**About this task**
Would you write the data out once more, exactly as it is?

**Data under study**
'''

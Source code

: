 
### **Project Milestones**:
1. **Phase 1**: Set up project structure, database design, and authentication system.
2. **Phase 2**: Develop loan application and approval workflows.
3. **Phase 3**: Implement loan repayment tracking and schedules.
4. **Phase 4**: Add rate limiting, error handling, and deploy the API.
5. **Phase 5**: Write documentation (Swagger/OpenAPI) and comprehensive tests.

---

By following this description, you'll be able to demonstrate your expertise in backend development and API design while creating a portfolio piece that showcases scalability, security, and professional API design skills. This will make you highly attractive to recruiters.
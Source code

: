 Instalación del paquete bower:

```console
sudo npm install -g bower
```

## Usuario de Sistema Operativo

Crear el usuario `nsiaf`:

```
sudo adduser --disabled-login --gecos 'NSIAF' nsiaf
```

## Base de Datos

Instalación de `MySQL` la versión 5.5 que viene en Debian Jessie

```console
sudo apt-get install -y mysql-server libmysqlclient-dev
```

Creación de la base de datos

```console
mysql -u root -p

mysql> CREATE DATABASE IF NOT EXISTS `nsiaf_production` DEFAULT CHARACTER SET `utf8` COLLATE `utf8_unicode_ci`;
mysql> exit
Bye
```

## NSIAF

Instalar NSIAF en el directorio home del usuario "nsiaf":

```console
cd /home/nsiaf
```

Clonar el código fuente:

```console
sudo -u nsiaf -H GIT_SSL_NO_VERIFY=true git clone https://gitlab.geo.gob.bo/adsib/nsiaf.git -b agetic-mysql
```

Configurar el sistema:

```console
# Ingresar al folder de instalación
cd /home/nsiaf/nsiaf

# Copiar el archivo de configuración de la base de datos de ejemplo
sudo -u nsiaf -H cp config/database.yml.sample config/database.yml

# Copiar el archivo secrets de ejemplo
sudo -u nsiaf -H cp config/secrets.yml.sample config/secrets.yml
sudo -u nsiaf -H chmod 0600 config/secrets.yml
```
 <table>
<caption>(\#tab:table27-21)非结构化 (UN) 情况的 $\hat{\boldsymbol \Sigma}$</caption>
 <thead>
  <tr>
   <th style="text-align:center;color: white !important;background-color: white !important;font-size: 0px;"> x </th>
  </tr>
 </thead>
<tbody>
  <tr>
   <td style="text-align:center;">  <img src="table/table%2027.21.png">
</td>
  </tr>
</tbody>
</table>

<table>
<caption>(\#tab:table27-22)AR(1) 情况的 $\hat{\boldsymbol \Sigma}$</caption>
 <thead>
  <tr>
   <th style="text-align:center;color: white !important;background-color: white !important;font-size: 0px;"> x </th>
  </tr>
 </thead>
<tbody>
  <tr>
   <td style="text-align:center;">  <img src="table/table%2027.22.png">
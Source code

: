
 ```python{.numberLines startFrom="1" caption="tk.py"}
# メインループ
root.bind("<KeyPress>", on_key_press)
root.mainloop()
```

'''

**Solution for this problem**
Source code

: 
### **Project Milestones**:
1. **Phase 1**: Set up project structure, database design, and authentication system.
2. **Phase 2**: Develop loan application and approval workflows.
3. **Phase 3**: Implement loan repayment tracking and schedules.
4. **Phase 4**: Add rate limiting, error handling, and deploy the API.
5. **Phase 5**: Write documentation (Swagger/OpenAPI) and comprehensive tests.

---

By following this description, you'll be able to demonstrate your expertise in backend development and API design while creating a portfolio piece that showcases scalability, security, and professional API design skills. This will make you highly attractive to recruiters.
Source code

: Instalación del paquete bower:

```console
sudo npm install -g bower
```

## Usuario de Sistema Operativo

Crear el usuario `nsiaf`:

```
sudo adduser --disabled-login --gecos 'NSIAF' nsiaf
```

## Base de Datos

Instalación de `MySQL` la versión 5.5 que viene en Debian Jessie

```console
sudo apt-get install -y mysql-server libmysqlclient-dev
```

Creación de la base de datos

```console
mysql -u root -p

mysql> CREATE DATABASE IF NOT EXISTS `nsiaf_production` DEFAULT CHARACTER SET `utf8` COLLATE `utf8_unicode_ci`;
mysql> exit
Bye
```

## NSIAF

Instalar NSIAF en el directorio home del usuario "nsiaf":

```console
cd /home/nsiaf
```

Clonar el código fuente:

```console
sudo -u nsiaf -H GIT_SSL_NO_VERIFY=true git clone https://gitlab.geo.gob.bo/adsib/nsiaf.git -b agetic-mysql
```

Configurar el sistema:

```console
# Ingresar al folder de instalación
cd /home/nsiaf/nsiaf

# Copiar el archivo de configuración de la base de datos de ejemplo
sudo -u nsiaf -H cp config/database.yml.sample config/database.yml

# Copiar el archivo secrets de ejemplo
sudo -u nsiaf -H cp config/secrets.yml.sample config/secrets.yml
sudo -u nsiaf -H chmod 0600 config/secrets.yml
```
 <table>
<caption>(\#tab:table27-21)非结构化 (UN) 情况的 $\hat{\boldsymbol \Sigma}$</caption>
 <thead>
  <tr>
   <th style="text-align:center;color: white !important;background-color: white !important;font-size: 0px;"> x </th>
  </tr>
 </thead>
<tbody>
  <tr>
   <td style="text-align:center;">  <img src="table/table%2027.21.png">
</td>
  </tr>
</tbody>
</table>

<table>
<caption>(\#tab:table27-22)AR(1) 情况的 $\hat{\boldsymbol \Sigma}$</caption>
 <thead>
  <tr>
   <th style="text-align:center;color: white !important;background-color: white !important;font-size: 0px;"> x </th>
  </tr>
 </thead>
<tbody>
  <tr>
   <td style="text-align:center;">  <img src="table/table%2027.22.png">
Source code

:
 ```python{.numberLines startFrom="1" caption="tk.py"}
# メインループ
root.bind("<KeyPress>", on_key_press)
root.mainloop()
```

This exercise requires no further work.